• _WHAT YOU HAVE TO DO_: Start at the line in the entries below that contains "- Visualizing historical", stop at the line that contains "5. **Result Interpretation**", and output exactly the lines in that span, both ends included.

Pictures paired with source code:
────────────────

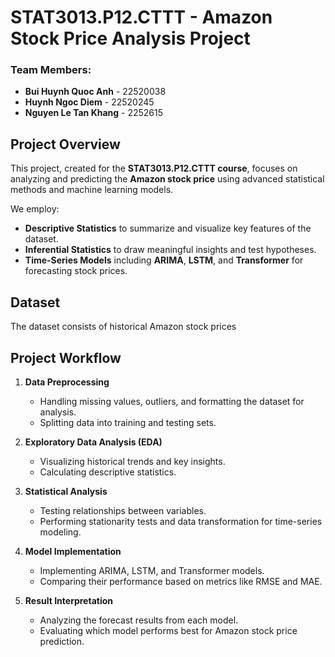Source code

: # STAT3013.P12.CTTT - Amazon Stock Price Analysis Project

### Team Members:
- **Bui Huynh Quoc Anh** - 22520038  
- **Huynh Ngoc Diem** - 22520245  
- **Nguyen Le Tan Khang** - 2252615  

## Project Overview
This project, created for the **STAT3013.P12.CTTT course**, focuses on analyzing and predicting the **Amazon stock price** using advanced statistical methods and machine learning models.

We employ:
- **Descriptive Statistics** to summarize and visualize key features of the dataset.
- **Inferential Statistics** to draw meaningful insights and test hypotheses.
- **Time-Series Models** including **ARIMA**, **LSTM**, and **Transformer** for forecasting stock prices.

## Dataset
The dataset consists of historical Amazon stock prices

## Project Workflow
1. **Data Preprocessing**  
   - Handling missing values, outliers, and formatting the dataset for analysis.  
   - Splitting data into training and testing sets.

2. **Exploratory Data Analysis (EDA)**  
   - Visualizing historical trends and key insights.  
   - Calculating descriptive statistics.

3. **Statistical Analysis**  
   - Testing relationships between variables.  
   - Performing stationarity tests and data transformation for time-series modeling.

4. **Model Implementation**  
   - Implementing ARIMA, LSTM, and Transformer models.  
   - Comparing their performance based on metrics like RMSE and MAE.

5. **Result Interpretation**  
   - Analyzing the forecast results from each model.  
   - Evaluating which model performs best for Amazon stock price prediction.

────────────────

• _SOLUTION FOR THIS TASK_:
   - Visualizing historical trends and key insights.  
   - Calculating descriptive statistics.

3. **Statistical Analysis**  
   - Testing relationships between variables.  
   - Performing stationarity tests and data transformation for time-series modeling.

4. **Model Implementation**  
   - Implementing ARIMA, LSTM, and Transformer models.  
   - Comparing their performance based on metrics like RMSE and MAE.

5. **Result Interpretation**  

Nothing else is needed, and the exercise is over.